Un Cinque più lucido si sarebbe alzato in piedi, avrebbe preso l'auto del dottore e se ne sarebbe andato a cercare altre soluzioni, e invece non poté fare altro che disperarsi stando a guardare le fiamme ricoprire le macerie dell'edificio.

Zero nel frattempo aveva passato il resto della giornata a cercare Harold o un Jenkins qualunque in quella città, e dopo ore e ore di ricerche sentiva che gli occhi le sarebbero uscite dalle orbite se avesse letto altre scritte minuscole dagli archivi cittadini.
La voglia di arrendersi e lasciare che il giorno del giudizio arrivasse indisturbato e se la portasse via saliva ogni secondo sempre di più. Non esisteva traccia di nessun Jenkins in città, se non di persone sepolte al cimitero. Sapeva che avrebbe potuto trovarlo se avesse voluto, ma era troppo stanca per potersi sforzarsi ancora. E per cosa poi? Per dimostrare a Cinque che aveva ragione?
Si sentiva svenire, le gambe cedere. Doveva dormire, era l'unica cosa che avrebbe dovuto fare in quel momento.
Sarebbe tornata a casa, se non avesse visto Vanya ed Allison parlare sul marciapiede dal lato opposto della strada con un uomo mai visto prima. Zero, non amando particolarmente socializzare o preoccuparsi per gli altri era tentata di tirare dritto facendo finta di niente, ma pensò che del resto erano le sue sorelle, e che era suo dovere sforzarsi di preoccuparsi per loro ogni tanto. Così attraversò la strada e gli apparì davanti.
Osservando i loro volti da vicino notò che Allison sembrava piuttosto irritata, e Vanya, come il tizio accanto a lei, molto a disagio. Nonostante il modo in cui si sentivano si sforzarono entrambe di accennare un sorriso e di salutare Zero, che non faceva che fissare l'uomo sospettosa. Soltanto il suo sorriso forzato le fece capire che aveva qualcosa che non andava.
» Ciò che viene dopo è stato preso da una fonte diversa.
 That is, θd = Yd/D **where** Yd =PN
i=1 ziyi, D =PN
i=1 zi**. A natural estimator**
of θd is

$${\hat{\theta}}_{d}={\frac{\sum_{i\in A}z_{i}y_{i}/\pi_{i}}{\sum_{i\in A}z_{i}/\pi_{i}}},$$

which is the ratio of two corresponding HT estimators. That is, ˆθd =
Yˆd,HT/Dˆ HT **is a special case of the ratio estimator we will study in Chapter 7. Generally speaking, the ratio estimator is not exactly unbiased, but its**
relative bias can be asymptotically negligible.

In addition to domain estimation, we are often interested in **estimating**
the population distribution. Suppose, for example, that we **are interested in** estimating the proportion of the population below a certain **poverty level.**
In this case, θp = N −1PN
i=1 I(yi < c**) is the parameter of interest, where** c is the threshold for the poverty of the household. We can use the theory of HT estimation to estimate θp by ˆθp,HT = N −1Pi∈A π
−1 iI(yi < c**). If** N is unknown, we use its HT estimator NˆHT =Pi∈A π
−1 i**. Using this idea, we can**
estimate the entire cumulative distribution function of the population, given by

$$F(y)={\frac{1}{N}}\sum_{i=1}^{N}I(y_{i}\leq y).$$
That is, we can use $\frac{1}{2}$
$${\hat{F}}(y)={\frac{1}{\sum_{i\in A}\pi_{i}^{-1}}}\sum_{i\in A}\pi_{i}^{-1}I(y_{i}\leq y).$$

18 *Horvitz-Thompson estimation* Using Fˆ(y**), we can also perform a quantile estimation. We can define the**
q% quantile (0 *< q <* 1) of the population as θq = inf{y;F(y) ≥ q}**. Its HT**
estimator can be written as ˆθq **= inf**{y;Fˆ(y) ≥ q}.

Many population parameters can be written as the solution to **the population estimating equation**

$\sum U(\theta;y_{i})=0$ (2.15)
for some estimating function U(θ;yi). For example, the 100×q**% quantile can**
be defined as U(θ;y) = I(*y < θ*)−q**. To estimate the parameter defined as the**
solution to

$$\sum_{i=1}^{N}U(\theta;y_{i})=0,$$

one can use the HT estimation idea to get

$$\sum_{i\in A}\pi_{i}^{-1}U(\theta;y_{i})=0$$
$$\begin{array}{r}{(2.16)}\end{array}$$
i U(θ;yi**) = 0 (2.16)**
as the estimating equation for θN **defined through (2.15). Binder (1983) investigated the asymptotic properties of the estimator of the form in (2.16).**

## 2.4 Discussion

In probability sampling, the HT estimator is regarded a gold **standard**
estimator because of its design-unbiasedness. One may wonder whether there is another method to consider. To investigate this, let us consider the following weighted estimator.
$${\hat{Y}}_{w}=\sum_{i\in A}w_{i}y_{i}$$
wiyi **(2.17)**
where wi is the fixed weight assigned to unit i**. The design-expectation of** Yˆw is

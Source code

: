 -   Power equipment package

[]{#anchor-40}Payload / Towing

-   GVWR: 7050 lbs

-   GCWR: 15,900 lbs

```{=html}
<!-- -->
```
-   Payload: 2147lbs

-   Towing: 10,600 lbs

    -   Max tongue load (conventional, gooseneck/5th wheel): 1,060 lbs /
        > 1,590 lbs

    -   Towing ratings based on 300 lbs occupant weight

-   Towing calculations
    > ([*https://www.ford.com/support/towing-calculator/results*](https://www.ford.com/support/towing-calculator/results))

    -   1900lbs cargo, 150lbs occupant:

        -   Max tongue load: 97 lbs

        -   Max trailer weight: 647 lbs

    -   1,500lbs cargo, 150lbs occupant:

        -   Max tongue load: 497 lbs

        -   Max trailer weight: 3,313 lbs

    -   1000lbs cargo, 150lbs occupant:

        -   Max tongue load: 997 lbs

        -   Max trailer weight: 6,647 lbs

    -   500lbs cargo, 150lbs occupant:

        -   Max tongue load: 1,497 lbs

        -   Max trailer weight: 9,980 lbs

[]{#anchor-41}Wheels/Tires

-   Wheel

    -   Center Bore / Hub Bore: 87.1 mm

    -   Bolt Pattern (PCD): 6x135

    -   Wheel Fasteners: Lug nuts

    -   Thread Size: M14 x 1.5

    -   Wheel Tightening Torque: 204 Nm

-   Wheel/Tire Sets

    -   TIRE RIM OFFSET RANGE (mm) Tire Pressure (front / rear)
Vanya parlò per prima: <Lui è Leonard, Leonard lei è...>
<Numero Zero, giusto?> disse Leonard bruscamente. Aveva l'aria nervosa, come se stesse cercando di nascondere qualcosa, e di certo quella risposta così immediata confuse tutti e non poco.
<Come fai a sapere il suo nome?> chiese seria Allison.
<Beh, alla televisione si parlava sempre di voi> disse ancora più nervosamente di prima.
Zero non era convinta che fosse normale che si ricordasse i nomi di ognuno di loro, nonostante i telegiornali. Leonard cambiò espressione nel notare il logo dell'Umbrella Academy sulla giacca della ragazza, e suoi occhi iniziarono a infiammarsi leggermente di rabbia. Proprio in quel momento Zero iniziò a sentire nella testa riecheggiare la parola "vendetta", così insistente da farle venire il mal di testa.
<Posso sapere il tuo cognome?>
<P-Peabody> iniziava a sudare.
<Come no, conosci qualche Jenkins qua in città?>
Leonard la guardò male, cercando di non farlo notare, e le disse di no.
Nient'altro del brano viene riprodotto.